Task goal → Write out the records again exactly and exclude the pictures.

Collection entries →
☆ ☆ ☆ ☆ ☆

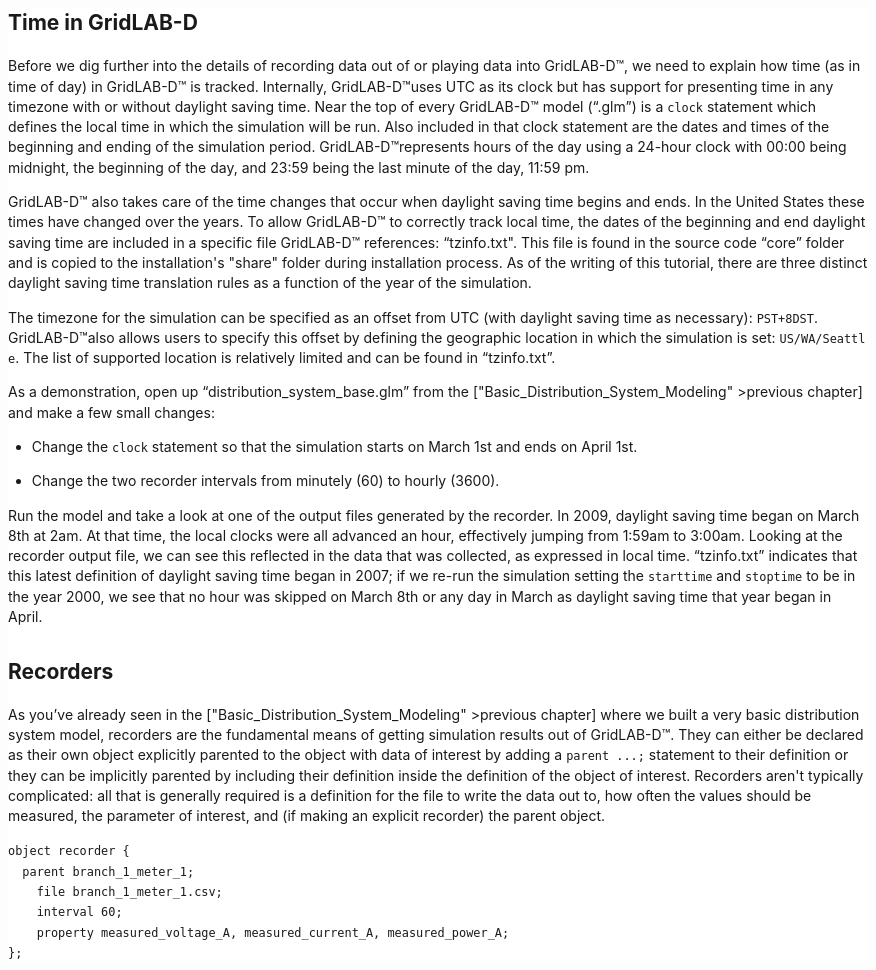 
## Time in GridLAB-D

Before we dig further into the details of recording data out of or playing data into GridLAB-D™, we need to explain how time (as in time of day) in GridLAB-D™ is tracked. Internally, GridLAB-D™uses UTC as its clock but has support for presenting time in any timezone with or without daylight saving time. Near the top of every GridLAB-D™ model (“.glm”) is a `clock` statement which defines the local time in which the simulation will be run. Also included in that clock statement are the dates and times of the beginning and ending of the simulation period. GridLAB-D™represents hours of the day using a 24-hour clock with 00:00 being midnight, the beginning of the day, and 23:59 being the last minute of the day, 11:59 pm.

GridLAB-D™ also takes care of the time changes that occur when daylight saving time begins and ends. In the United States these times have changed over the years. To allow GridLAB-D™ to correctly track local time, the dates of the beginning and end daylight saving time are included in a specific file GridLAB-D™ references: “tzinfo.txt". This file is found in the source code “core” folder and is copied to the installation's "share" folder during installation process. As of the writing of this tutorial, there are three distinct daylight saving time translation rules as a function of the year of the simulation. 

The timezone for the simulation can be specified as an offset from UTC (with daylight saving time as necessary): `PST+8DST`. GridLAB-D™also allows users to specify this offset by defining the geographic location in which the simulation is set: `US/WA/Seattle`. The list of supported location is relatively limited and can be found in “tzinfo.txt”.

As a demonstration, open up “distribution_system_base.glm” from the ["Basic_Distribution_System_Modeling" >previous chapter] and make a few small changes:

* Change the `clock` statement so that the simulation starts on March 1st and ends on April 1st.

* Change the two recorder intervals from minutely (60) to hourly (3600).

Run the model and take a look at one of the output files generated by the recorder. In 2009, daylight saving time began on March 8th at 2am. At that time, the local clocks were all advanced an hour, effectively jumping from 1:59am to 3:00am. Looking at the recorder output file, we can see this reflected in the data that was collected, as expressed in local time. “tzinfo.txt” indicates that this latest definition of daylight saving time began in 2007; if we re-run the simulation setting the `starttime` and `stoptime` to be in the year 2000, we see that no hour was skipped on March 8th or any day in March as daylight saving time that year began in April.

## Recorders

As you’ve already seen in the ["Basic_Distribution_System_Modeling" >previous chapter] where we built a very basic distribution system model, recorders are the fundamental means of getting simulation results out of GridLAB-D™. They can either be declared as their own object explicitly parented to the object with data of interest by adding a `parent ...;` statement to their definition or they can be implicitly parented by including their definition inside the definition of the object of interest. Recorders aren't typically complicated: all that is generally required is a definition for the file to write the data out to, how often the values should be measured, the parameter of interest, and (if making an explicit recorder) the parent object.

```
object recorder {
  parent branch_1_meter_1;
    file branch_1_meter_1.csv;
    interval 60;
    property measured_voltage_A, measured_current_A, measured_power_A;
};
```
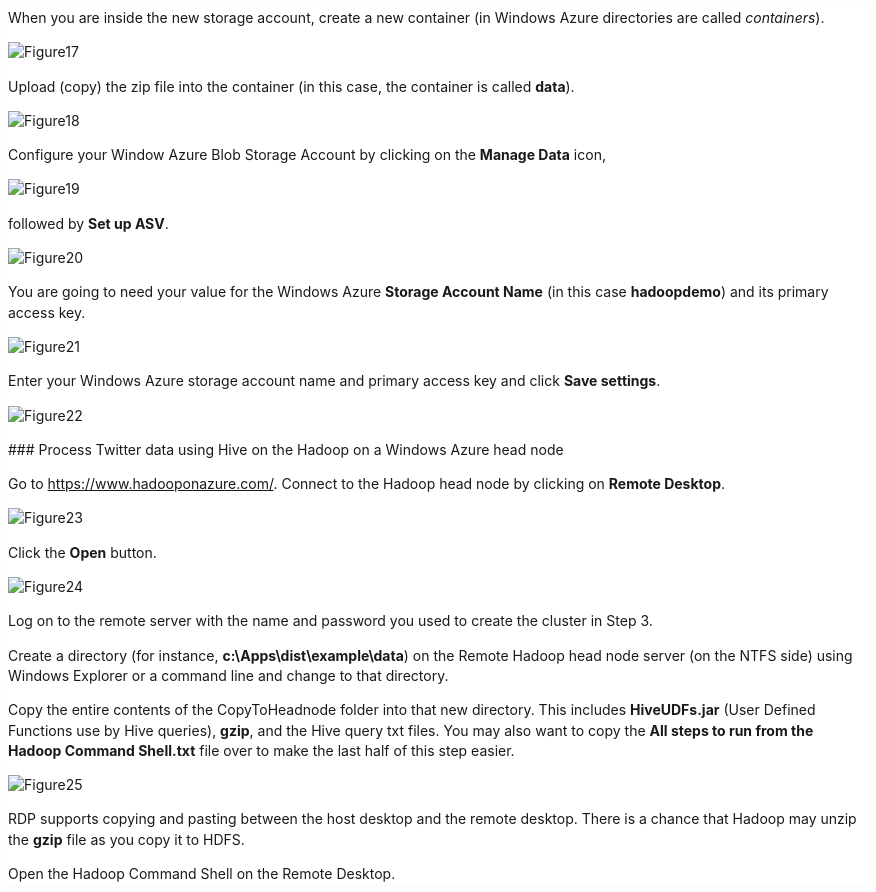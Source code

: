 When you are inside the new storage account, create a new container (in Windows Azure directories are called _containers_).
  
![Figure17](../media/Figure17.png)
 
Upload (copy) the zip file into the container (in this case, the container is called **data**).
  
![Figure18](../media/Figure18.png)

Configure your Window Azure Blob Storage Account by clicking on the **Manage Data** icon,

![Figure19](../media/Figure19.png)

followed by **Set up ASV**.

![Figure20](../media/Figure20.png)

You are going to need your value for the Windows Azure **Storage Account Name** (in this case **hadoopdemo**) and its primary access key.

![Figure21](../media/Figure21.png)  

Enter your Windows Azure storage account name and primary access key and click **Save settings**. 
 
![Figure22](../media/Figure22.png)

<a name="segment4" />
### Process Twitter data using Hive on the Hadoop on a Windows Azure head node 
 
Go to <https://www.hadooponazure.com/>. Connect to the Hadoop head node by clicking on **Remote Desktop**.
    
![Figure23](../media/Figure23.png)

Click the **Open** button.
  
![Figure24](../media/Figure24.png)
  
Log on to the remote server with the name and password you used to create the cluster in Step 3.

Create a directory (for instance, **c:\Apps\dist\example\data**) on the Remote Hadoop head node server (on the NTFS side) using Windows Explorer or a command line and change to that directory.

Copy the entire contents of the CopyToHeadnode folder into that new directory. This includes **HiveUDFs.jar** (User Defined Functions use by Hive queries), **gzip**, and the Hive query txt files.  You may also want to copy the **All steps to run from the Hadoop Command Shell.txt** file over to make the last half of this step easier.
 
![Figure25](../media/Figure25.png)

RDP supports copying and pasting between the host desktop and the remote desktop. There is a chance that Hadoop may unzip the **gzip** file as you copy it to HDFS.

Open the Hadoop Command Shell on the Remote Desktop.  
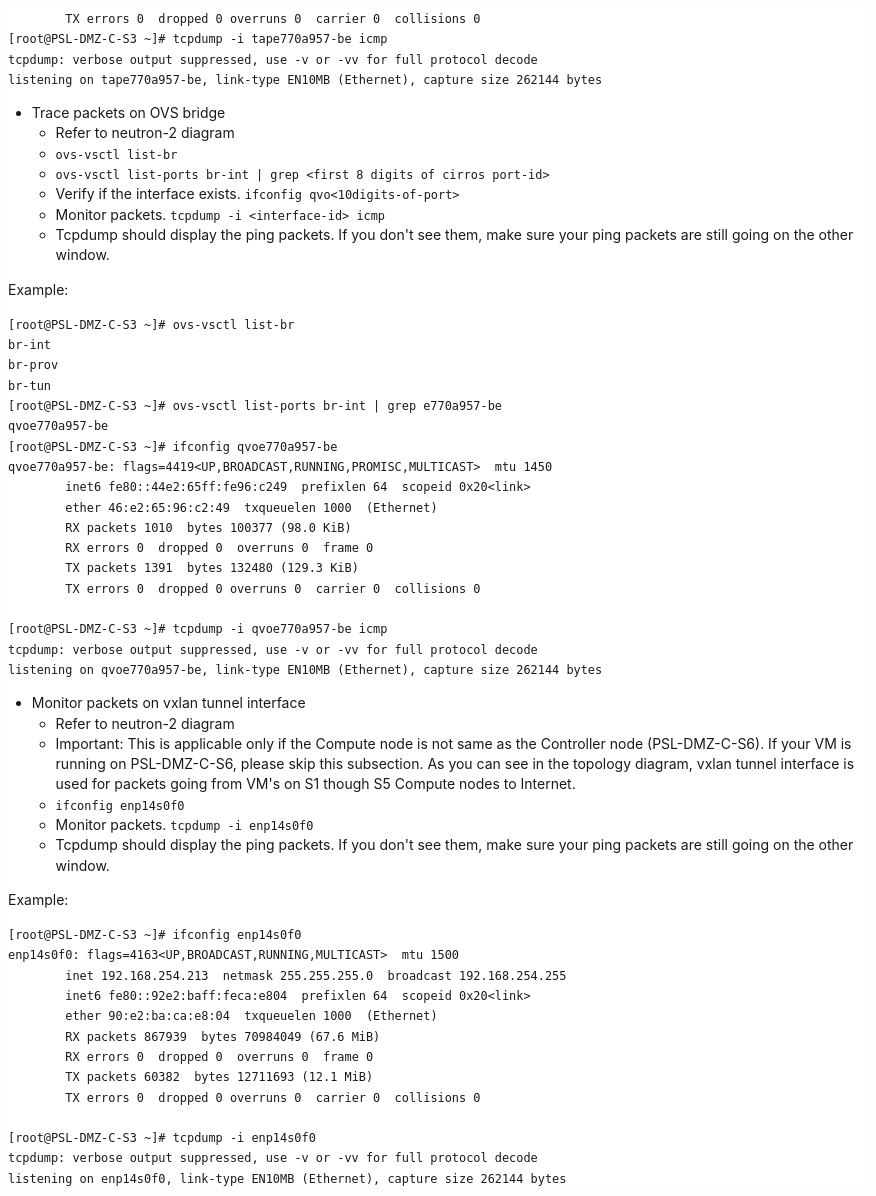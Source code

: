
 ```
        TX errors 0  dropped 0 overruns 0  carrier 0  collisions 0
[root@PSL-DMZ-C-S3 ~]# tcpdump -i tape770a957-be icmp
tcpdump: verbose output suppressed, use -v or -vv for full protocol decode
listening on tape770a957-be, link-type EN10MB (Ethernet), capture size 262144 bytes
```

* Trace packets on OVS bridge
	* Refer to neutron-2 diagram
	* `ovs-vsctl list-br`
	* `ovs-vsctl list-ports br-int | grep <first 8 digits of cirros port-id>`
	* Verify if the interface exists. `ifconfig qvo<10digits-of-port>`
	* Monitor packets. `tcpdump -i <interface-id> icmp`
	* Tcpdump should display the ping packets. If you don't see them, make sure your ping packets are still going on the other window.

Example:
```
[root@PSL-DMZ-C-S3 ~]# ovs-vsctl list-br
br-int
br-prov
br-tun
[root@PSL-DMZ-C-S3 ~]# ovs-vsctl list-ports br-int | grep e770a957-be
qvoe770a957-be
[root@PSL-DMZ-C-S3 ~]# ifconfig qvoe770a957-be
qvoe770a957-be: flags=4419<UP,BROADCAST,RUNNING,PROMISC,MULTICAST>  mtu 1450
        inet6 fe80::44e2:65ff:fe96:c249  prefixlen 64  scopeid 0x20<link>
        ether 46:e2:65:96:c2:49  txqueuelen 1000  (Ethernet)
        RX packets 1010  bytes 100377 (98.0 KiB)
        RX errors 0  dropped 0  overruns 0  frame 0
        TX packets 1391  bytes 132480 (129.3 KiB)
        TX errors 0  dropped 0 overruns 0  carrier 0  collisions 0

[root@PSL-DMZ-C-S3 ~]# tcpdump -i qvoe770a957-be icmp
tcpdump: verbose output suppressed, use -v or -vv for full protocol decode
listening on qvoe770a957-be, link-type EN10MB (Ethernet), capture size 262144 bytes
```

* Monitor packets on vxlan tunnel interface
	* Refer to neutron-2 diagram
	* Important: This is applicable only if the Compute node is not same as the Controller node (PSL-DMZ-C-S6). If your VM is running on PSL-DMZ-C-S6, please skip this subsection. As you can see in the topology diagram, vxlan tunnel interface is used for packets going from VM's on S1 though S5 Compute nodes to Internet.
	* `ifconfig enp14s0f0`
	* Monitor packets. `tcpdump -i enp14s0f0`
	* Tcpdump should display the ping packets. If you don't see them, make sure your ping packets are still going on the other window.

Example:
```
[root@PSL-DMZ-C-S3 ~]# ifconfig enp14s0f0
enp14s0f0: flags=4163<UP,BROADCAST,RUNNING,MULTICAST>  mtu 1500
        inet 192.168.254.213  netmask 255.255.255.0  broadcast 192.168.254.255
        inet6 fe80::92e2:baff:feca:e804  prefixlen 64  scopeid 0x20<link>
        ether 90:e2:ba:ca:e8:04  txqueuelen 1000  (Ethernet)
        RX packets 867939  bytes 70984049 (67.6 MiB)
        RX errors 0  dropped 0  overruns 0  frame 0
        TX packets 60382  bytes 12711693 (12.1 MiB)
        TX errors 0  dropped 0 overruns 0  carrier 0  collisions 0

[root@PSL-DMZ-C-S3 ~]# tcpdump -i enp14s0f0
tcpdump: verbose output suppressed, use -v or -vv for full protocol decode
listening on enp14s0f0, link-type EN10MB (Ethernet), capture size 262144 bytes
```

☆ ☆ ☆ ☆ ☆

Solution for this problem →
## Time in GridLAB-D

Before we dig further into the details of recording data out of or playing data into GridLAB-D™, we need to explain how time (as in time of day) in GridLAB-D™ is tracked. Internally, GridLAB-D™uses UTC as its clock but has support for presenting time in any timezone with or without daylight saving time. Near the top of every GridLAB-D™ model (“.glm”) is a `clock` statement which defines the local time in which the simulation will be run. Also included in that clock statement are the dates and times of the beginning and ending of the simulation period. GridLAB-D™represents hours of the day using a 24-hour clock with 00:00 being midnight, the beginning of the day, and 23:59 being the last minute of the day, 11:59 pm.

GridLAB-D™ also takes care of the time changes that occur when daylight saving time begins and ends. In the United States these times have changed over the years. To allow GridLAB-D™ to correctly track local time, the dates of the beginning and end daylight saving time are included in a specific file GridLAB-D™ references: “tzinfo.txt". This file is found in the source code “core” folder and is copied to the installation's "share" folder during installation process. As of the writing of this tutorial, there are three distinct daylight saving time translation rules as a function of the year of the simulation. 

The timezone for the simulation can be specified as an offset from UTC (with daylight saving time as necessary): `PST+8DST`. GridLAB-D™also allows users to specify this offset by defining the geographic location in which the simulation is set: `US/WA/Seattle`. The list of supported location is relatively limited and can be found in “tzinfo.txt”.

As a demonstration, open up “distribution_system_base.glm” from the ["Basic_Distribution_System_Modeling" >previous chapter] and make a few small changes:

* Change the `clock` statement so that the simulation starts on March 1st and ends on April 1st.

* Change the two recorder intervals from minutely (60) to hourly (3600).

Run the model and take a look at one of the output files generated by the recorder. In 2009, daylight saving time began on March 8th at 2am. At that time, the local clocks were all advanced an hour, effectively jumping from 1:59am to 3:00am. Looking at the recorder output file, we can see this reflected in the data that was collected, as expressed in local time. “tzinfo.txt” indicates that this latest definition of daylight saving time began in 2007; if we re-run the simulation setting the `starttime` and `stoptime` to be in the year 2000, we see that no hour was skipped on March 8th or any day in March as daylight saving time that year began in April.

## Recorders

As you’ve already seen in the ["Basic_Distribution_System_Modeling" >previous chapter] where we built a very basic distribution system model, recorders are the fundamental means of getting simulation results out of GridLAB-D™. They can either be declared as their own object explicitly parented to the object with data of interest by adding a `parent ...;` statement to their definition or they can be implicitly parented by including their definition inside the definition of the object of interest. Recorders aren't typically complicated: all that is generally required is a definition for the file to write the data out to, how often the values should be measured, the parameter of interest, and (if making an explicit recorder) the parent object.

```
object recorder {
  parent branch_1_meter_1;
    file branch_1_meter_1.csv;
    interval 60;
    property measured_voltage_A, measured_current_A, measured_power_A;
};
```
Source code

: When you are inside the new storage account, create a new container (in Windows Azure directories are called _containers_).
  
![Figure17](../media/Figure17.png)
 
Upload (copy) the zip file into the container (in this case, the container is called **data**).
  
![Figure18](../media/Figure18.png)

Configure your Window Azure Blob Storage Account by clicking on the **Manage Data** icon,

![Figure19](../media/Figure19.png)

followed by **Set up ASV**.

![Figure20](../media/Figure20.png)

You are going to need your value for the Windows Azure **Storage Account Name** (in this case **hadoopdemo**) and its primary access key.

![Figure21](../media/Figure21.png)  

Enter your Windows Azure storage account name and primary access key and click **Save settings**. 
 
![Figure22](../media/Figure22.png)

<a name="segment4" />
### Process Twitter data using Hive on the Hadoop on a Windows Azure head node 
 
Go to <https://www.hadooponazure.com/>. Connect to the Hadoop head node by clicking on **Remote Desktop**.
    
![Figure23](../media/Figure23.png)

Click the **Open** button.
  
![Figure24](../media/Figure24.png)
  
Log on to the remote server with the name and password you used to create the cluster in Step 3.

Create a directory (for instance, **c:\Apps\dist\example\data**) on the Remote Hadoop head node server (on the NTFS side) using Windows Explorer or a command line and change to that directory.

Copy the entire contents of the CopyToHeadnode folder into that new directory. This includes **HiveUDFs.jar** (User Defined Functions use by Hive queries), **gzip**, and the Hive query txt files.  You may also want to copy the **All steps to run from the Hadoop Command Shell.txt** file over to make the last half of this step easier.
 
![Figure25](../media/Figure25.png)

RDP supports copying and pasting between the host desktop and the remote desktop. There is a chance that Hadoop may unzip the **gzip** file as you copy it to HDFS.

Open the Hadoop Command Shell on the Remote Desktop.  
Source code

:
 ```
        TX errors 0  dropped 0 overruns 0  carrier 0  collisions 0
[root@PSL-DMZ-C-S3 ~]# tcpdump -i tape770a957-be icmp
tcpdump: verbose output suppressed, use -v or -vv for full protocol decode
listening on tape770a957-be, link-type EN10MB (Ethernet), capture size 262144 bytes
```

* Trace packets on OVS bridge
	* Refer to neutron-2 diagram
	* `ovs-vsctl list-br`
	* `ovs-vsctl list-ports br-int | grep <first 8 digits of cirros port-id>`
	* Verify if the interface exists. `ifconfig qvo<10digits-of-port>`
	* Monitor packets. `tcpdump -i <interface-id> icmp`
	* Tcpdump should display the ping packets. If you don't see them, make sure your ping packets are still going on the other window.

Example:
```
[root@PSL-DMZ-C-S3 ~]# ovs-vsctl list-br
br-int
br-prov
br-tun
[root@PSL-DMZ-C-S3 ~]# ovs-vsctl list-ports br-int | grep e770a957-be
qvoe770a957-be
[root@PSL-DMZ-C-S3 ~]# ifconfig qvoe770a957-be
qvoe770a957-be: flags=4419<UP,BROADCAST,RUNNING,PROMISC,MULTICAST>  mtu 1450
        inet6 fe80::44e2:65ff:fe96:c249  prefixlen 64  scopeid 0x20<link>
        ether 46:e2:65:96:c2:49  txqueuelen 1000  (Ethernet)
        RX packets 1010  bytes 100377 (98.0 KiB)
        RX errors 0  dropped 0  overruns 0  frame 0
        TX packets 1391  bytes 132480 (129.3 KiB)
        TX errors 0  dropped 0 overruns 0  carrier 0  collisions 0

[root@PSL-DMZ-C-S3 ~]# tcpdump -i qvoe770a957-be icmp
tcpdump: verbose output suppressed, use -v or -vv for full protocol decode
listening on qvoe770a957-be, link-type EN10MB (Ethernet), capture size 262144 bytes
```

* Monitor packets on vxlan tunnel interface
	* Refer to neutron-2 diagram
	* Important: This is applicable only if the Compute node is not same as the Controller node (PSL-DMZ-C-S6). If your VM is running on PSL-DMZ-C-S6, please skip this subsection. As you can see in the topology diagram, vxlan tunnel interface is used for packets going from VM's on S1 though S5 Compute nodes to Internet.
	* `ifconfig enp14s0f0`
	* Monitor packets. `tcpdump -i enp14s0f0`
	* Tcpdump should display the ping packets. If you don't see them, make sure your ping packets are still going on the other window.

Example:
```
[root@PSL-DMZ-C-S3 ~]# ifconfig enp14s0f0
enp14s0f0: flags=4163<UP,BROADCAST,RUNNING,MULTICAST>  mtu 1500
        inet 192.168.254.213  netmask 255.255.255.0  broadcast 192.168.254.255
        inet6 fe80::92e2:baff:feca:e804  prefixlen 64  scopeid 0x20<link>
        ether 90:e2:ba:ca:e8:04  txqueuelen 1000  (Ethernet)
        RX packets 867939  bytes 70984049 (67.6 MiB)
        RX errors 0  dropped 0  overruns 0  frame 0
        TX packets 60382  bytes 12711693 (12.1 MiB)
        TX errors 0  dropped 0 overruns 0  carrier 0  collisions 0

[root@PSL-DMZ-C-S3 ~]# tcpdump -i enp14s0f0
tcpdump: verbose output suppressed, use -v or -vv for full protocol decode
listening on enp14s0f0, link-type EN10MB (Ethernet), capture size 262144 bytes
```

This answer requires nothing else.